**Aim of the exercise**
Copy out every line in the entries below that includes "yarn".

(Stored data entries)
· · · · ·
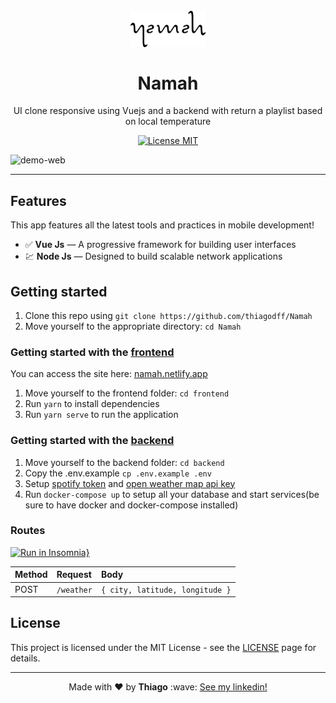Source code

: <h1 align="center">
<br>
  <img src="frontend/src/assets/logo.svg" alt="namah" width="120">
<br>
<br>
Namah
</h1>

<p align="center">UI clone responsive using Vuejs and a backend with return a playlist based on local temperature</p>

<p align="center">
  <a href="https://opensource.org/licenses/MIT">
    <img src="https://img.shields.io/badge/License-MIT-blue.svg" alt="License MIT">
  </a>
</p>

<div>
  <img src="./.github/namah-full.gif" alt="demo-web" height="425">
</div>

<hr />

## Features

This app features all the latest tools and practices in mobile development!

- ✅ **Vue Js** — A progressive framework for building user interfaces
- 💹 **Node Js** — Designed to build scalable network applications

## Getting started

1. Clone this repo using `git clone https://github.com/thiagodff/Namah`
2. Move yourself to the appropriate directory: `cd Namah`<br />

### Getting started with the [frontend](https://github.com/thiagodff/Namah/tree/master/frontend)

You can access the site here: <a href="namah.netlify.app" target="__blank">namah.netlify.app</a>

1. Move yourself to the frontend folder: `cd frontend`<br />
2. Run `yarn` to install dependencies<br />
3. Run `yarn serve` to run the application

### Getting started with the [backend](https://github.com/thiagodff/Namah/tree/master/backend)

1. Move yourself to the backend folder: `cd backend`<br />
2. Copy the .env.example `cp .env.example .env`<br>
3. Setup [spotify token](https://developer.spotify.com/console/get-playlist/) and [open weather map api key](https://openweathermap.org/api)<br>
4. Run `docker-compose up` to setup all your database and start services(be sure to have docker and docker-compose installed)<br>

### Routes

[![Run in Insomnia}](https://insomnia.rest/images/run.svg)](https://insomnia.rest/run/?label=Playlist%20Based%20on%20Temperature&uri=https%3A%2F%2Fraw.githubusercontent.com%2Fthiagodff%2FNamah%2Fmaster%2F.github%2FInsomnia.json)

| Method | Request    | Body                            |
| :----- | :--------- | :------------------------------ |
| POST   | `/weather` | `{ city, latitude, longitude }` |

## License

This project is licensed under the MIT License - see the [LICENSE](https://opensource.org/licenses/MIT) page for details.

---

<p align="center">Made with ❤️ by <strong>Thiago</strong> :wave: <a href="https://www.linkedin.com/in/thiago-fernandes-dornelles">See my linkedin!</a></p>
· · · · ·
**Response below**
2. Run `yarn` to install dependencies<br />
3. Run `yarn serve` to run the application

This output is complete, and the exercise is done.